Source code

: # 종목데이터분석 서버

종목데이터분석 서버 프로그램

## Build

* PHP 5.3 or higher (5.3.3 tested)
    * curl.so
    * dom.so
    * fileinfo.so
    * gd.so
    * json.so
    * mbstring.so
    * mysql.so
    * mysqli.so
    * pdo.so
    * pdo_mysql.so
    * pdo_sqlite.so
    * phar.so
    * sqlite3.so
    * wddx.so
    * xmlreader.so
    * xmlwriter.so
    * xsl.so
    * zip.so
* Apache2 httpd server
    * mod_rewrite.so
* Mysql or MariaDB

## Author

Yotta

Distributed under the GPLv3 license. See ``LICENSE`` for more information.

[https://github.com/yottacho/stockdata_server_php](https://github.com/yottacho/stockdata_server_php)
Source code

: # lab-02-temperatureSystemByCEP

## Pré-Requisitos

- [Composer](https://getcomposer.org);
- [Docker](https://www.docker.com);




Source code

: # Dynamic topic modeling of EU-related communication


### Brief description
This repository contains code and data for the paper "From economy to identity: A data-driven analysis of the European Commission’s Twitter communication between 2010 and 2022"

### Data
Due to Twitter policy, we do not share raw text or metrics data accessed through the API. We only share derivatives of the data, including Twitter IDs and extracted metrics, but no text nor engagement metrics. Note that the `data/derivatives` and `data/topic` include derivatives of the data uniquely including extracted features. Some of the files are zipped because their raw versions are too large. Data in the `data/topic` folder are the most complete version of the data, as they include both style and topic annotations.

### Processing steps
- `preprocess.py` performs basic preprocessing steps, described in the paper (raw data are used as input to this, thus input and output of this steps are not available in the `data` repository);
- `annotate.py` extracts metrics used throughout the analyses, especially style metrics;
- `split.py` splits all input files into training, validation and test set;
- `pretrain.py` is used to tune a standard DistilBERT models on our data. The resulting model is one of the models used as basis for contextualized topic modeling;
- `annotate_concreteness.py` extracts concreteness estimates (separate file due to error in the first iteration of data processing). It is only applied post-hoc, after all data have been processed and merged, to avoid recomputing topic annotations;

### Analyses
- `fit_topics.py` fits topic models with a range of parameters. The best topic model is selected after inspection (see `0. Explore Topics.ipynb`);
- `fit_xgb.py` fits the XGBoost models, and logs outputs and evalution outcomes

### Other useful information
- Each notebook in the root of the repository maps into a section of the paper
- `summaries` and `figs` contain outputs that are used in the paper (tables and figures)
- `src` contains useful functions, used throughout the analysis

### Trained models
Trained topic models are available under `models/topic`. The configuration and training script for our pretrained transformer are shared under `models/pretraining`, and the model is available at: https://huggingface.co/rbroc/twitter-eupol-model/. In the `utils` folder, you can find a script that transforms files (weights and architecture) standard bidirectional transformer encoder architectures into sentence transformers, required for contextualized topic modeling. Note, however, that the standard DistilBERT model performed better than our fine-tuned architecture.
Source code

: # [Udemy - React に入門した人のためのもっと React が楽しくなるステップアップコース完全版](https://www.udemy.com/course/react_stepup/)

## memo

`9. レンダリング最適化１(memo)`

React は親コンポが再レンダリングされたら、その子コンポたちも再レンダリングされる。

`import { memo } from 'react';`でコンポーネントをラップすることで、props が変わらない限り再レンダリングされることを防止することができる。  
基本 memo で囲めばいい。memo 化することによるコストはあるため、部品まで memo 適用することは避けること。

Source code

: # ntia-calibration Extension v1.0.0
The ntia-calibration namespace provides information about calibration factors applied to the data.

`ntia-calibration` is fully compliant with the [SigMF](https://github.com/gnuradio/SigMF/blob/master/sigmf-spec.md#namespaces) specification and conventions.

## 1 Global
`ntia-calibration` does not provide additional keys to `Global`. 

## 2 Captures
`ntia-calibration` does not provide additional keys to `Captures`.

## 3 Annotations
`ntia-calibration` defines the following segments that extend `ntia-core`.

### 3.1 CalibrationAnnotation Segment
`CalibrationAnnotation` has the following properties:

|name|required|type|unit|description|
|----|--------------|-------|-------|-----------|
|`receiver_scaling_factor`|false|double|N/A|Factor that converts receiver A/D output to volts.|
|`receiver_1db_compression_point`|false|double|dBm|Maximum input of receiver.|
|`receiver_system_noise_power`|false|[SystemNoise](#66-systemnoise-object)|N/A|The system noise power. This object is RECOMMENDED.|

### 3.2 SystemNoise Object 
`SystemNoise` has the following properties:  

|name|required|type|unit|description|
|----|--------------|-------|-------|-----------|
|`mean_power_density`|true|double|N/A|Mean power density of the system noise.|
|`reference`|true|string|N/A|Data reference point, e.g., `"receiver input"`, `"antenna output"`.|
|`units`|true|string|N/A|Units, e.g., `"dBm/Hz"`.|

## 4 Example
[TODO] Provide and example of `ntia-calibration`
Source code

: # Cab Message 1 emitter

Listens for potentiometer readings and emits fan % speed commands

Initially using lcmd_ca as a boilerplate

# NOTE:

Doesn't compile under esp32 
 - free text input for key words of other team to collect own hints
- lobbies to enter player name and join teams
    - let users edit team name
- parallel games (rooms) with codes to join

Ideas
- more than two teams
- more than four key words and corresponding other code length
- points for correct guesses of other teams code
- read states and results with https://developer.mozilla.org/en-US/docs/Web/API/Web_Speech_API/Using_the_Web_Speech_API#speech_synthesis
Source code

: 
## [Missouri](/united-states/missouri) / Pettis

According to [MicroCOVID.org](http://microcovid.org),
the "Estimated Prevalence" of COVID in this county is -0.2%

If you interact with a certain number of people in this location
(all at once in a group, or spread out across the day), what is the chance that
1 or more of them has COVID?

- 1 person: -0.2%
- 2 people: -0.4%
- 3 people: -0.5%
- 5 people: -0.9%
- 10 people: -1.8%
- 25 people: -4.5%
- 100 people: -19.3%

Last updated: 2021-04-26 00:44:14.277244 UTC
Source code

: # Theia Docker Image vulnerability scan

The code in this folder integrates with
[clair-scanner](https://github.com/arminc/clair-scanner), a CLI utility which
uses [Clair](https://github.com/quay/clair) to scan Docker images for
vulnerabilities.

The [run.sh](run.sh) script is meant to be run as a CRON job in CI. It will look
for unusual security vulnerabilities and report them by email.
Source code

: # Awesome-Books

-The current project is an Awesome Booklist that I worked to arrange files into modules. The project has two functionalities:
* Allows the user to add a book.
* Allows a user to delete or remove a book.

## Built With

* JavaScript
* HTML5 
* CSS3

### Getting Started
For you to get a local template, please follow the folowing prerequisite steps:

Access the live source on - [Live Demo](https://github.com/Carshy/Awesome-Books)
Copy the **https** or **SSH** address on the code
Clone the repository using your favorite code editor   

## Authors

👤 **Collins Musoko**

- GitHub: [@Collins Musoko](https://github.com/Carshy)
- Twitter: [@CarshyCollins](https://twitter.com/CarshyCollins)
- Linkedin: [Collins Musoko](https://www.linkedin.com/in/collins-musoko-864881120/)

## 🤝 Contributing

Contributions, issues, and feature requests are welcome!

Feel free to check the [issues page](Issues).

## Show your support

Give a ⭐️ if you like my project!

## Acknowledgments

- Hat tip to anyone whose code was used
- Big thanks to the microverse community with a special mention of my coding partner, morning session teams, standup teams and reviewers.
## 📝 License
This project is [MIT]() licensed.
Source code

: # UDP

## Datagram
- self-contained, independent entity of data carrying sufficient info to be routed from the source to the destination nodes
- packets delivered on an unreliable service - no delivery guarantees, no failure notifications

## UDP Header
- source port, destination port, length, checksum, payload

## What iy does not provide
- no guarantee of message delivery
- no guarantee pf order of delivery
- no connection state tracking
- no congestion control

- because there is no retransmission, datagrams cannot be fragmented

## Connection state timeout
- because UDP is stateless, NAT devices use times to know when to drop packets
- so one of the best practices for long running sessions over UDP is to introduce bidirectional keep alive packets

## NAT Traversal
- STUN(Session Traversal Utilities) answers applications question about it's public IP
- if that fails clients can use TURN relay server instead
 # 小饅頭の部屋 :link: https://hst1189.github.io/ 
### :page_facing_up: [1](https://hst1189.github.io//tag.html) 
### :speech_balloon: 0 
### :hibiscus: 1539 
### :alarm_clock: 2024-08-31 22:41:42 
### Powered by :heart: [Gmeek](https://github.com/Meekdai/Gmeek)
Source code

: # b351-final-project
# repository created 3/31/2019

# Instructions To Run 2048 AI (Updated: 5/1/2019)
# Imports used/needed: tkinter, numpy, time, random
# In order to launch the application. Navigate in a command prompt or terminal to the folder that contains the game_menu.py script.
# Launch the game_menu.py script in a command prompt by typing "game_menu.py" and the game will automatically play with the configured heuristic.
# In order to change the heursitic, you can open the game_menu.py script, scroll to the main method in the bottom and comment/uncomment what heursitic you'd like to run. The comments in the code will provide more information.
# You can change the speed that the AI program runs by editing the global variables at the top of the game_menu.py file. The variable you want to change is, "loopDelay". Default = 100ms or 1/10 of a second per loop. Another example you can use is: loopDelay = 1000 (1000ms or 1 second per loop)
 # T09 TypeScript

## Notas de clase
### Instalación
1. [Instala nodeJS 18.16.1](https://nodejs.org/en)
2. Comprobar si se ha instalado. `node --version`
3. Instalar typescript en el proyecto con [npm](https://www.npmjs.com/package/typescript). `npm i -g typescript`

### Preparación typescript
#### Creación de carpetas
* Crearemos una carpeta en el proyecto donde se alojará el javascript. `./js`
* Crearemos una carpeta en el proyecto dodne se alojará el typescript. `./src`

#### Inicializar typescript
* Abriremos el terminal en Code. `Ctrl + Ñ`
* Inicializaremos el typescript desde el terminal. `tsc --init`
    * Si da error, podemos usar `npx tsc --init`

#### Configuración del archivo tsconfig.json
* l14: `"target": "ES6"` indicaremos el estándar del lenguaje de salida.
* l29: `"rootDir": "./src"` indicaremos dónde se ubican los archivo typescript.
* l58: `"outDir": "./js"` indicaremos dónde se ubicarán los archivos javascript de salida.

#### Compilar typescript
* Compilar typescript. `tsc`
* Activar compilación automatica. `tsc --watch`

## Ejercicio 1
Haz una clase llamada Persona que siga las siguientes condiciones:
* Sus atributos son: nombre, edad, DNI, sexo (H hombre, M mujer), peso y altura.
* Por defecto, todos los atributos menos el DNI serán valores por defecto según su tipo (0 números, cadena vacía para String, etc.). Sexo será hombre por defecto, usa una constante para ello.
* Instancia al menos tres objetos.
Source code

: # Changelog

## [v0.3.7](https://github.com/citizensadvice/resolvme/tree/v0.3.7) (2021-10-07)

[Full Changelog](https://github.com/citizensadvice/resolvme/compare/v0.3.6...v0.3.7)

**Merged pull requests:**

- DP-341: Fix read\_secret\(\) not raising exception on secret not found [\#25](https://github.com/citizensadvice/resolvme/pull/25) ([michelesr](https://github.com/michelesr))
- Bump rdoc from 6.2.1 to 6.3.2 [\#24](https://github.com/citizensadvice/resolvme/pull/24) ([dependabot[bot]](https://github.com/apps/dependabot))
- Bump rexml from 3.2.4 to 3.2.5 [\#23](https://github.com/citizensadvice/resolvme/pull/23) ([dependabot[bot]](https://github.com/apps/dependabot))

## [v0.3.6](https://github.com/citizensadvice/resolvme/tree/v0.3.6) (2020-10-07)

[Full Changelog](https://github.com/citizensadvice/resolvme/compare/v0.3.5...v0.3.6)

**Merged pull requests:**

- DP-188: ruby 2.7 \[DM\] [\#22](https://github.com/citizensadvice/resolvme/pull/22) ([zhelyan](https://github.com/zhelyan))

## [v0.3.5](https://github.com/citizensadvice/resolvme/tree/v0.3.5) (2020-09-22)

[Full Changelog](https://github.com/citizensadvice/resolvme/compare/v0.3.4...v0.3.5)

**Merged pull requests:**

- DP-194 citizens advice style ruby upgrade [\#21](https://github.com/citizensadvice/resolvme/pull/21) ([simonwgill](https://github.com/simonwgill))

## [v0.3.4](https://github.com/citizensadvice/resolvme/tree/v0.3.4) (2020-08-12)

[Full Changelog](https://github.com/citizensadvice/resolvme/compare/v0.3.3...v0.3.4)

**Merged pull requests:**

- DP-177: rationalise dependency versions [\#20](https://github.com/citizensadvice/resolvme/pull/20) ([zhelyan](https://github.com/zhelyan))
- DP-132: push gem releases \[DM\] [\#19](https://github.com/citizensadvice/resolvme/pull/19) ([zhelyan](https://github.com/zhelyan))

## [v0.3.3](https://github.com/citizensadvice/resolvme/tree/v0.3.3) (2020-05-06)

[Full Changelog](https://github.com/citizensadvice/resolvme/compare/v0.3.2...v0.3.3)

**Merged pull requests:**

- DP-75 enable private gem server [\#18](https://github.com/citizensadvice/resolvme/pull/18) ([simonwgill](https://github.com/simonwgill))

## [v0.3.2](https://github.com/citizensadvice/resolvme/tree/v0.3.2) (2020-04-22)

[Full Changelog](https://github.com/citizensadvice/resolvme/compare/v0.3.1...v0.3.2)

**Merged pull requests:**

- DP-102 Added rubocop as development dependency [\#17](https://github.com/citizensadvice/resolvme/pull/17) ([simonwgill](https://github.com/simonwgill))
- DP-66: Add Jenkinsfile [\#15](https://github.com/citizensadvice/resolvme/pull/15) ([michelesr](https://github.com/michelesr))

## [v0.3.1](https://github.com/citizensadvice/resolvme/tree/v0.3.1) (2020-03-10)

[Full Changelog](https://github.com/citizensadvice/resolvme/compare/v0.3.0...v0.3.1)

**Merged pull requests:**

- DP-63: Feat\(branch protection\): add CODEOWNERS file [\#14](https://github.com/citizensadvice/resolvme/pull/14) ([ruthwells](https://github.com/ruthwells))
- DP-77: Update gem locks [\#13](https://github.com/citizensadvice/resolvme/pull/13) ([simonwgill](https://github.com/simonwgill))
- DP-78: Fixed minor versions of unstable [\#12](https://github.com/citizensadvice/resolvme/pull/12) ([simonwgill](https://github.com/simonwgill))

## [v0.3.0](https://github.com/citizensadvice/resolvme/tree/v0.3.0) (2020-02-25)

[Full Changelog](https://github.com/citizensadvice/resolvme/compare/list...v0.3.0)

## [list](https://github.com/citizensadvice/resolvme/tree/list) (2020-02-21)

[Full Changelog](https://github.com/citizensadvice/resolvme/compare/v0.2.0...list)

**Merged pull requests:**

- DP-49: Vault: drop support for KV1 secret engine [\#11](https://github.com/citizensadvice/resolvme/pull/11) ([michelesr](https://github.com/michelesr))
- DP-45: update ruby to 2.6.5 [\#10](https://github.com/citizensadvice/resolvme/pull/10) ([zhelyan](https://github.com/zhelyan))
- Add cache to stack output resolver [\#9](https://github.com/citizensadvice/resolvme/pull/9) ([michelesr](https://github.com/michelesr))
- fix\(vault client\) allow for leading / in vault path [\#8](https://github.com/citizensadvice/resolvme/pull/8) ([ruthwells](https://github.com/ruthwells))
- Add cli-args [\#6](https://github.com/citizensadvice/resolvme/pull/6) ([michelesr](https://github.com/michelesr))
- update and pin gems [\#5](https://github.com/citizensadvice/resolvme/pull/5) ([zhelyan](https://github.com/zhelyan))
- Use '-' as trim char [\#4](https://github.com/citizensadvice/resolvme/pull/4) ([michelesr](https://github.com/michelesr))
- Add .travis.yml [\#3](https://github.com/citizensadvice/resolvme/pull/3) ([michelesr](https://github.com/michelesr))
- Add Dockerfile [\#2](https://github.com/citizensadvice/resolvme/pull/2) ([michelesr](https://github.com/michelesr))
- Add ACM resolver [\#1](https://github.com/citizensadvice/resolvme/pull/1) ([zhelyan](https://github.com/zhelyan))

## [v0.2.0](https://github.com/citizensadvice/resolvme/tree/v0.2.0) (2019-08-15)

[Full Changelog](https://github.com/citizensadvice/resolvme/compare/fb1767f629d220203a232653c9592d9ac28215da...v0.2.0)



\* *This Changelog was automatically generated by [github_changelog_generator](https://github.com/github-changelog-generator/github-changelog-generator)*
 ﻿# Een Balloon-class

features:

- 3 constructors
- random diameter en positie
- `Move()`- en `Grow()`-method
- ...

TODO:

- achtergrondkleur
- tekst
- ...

______________________________

▸ **TASK ITEM**
Scan the records for the string "extracts" and show every line that contains it.

▸ **ANSWER BELOW**
- `annotate.py` extracts metrics used throughout the analyses, especially style metrics;
- `annotate_concreteness.py` extracts concreteness estimates (separate file due to error in the first iteration of data processing). It is only applied post-hoc, after all data have been processed and merged, to avoid recomputing topic annotations;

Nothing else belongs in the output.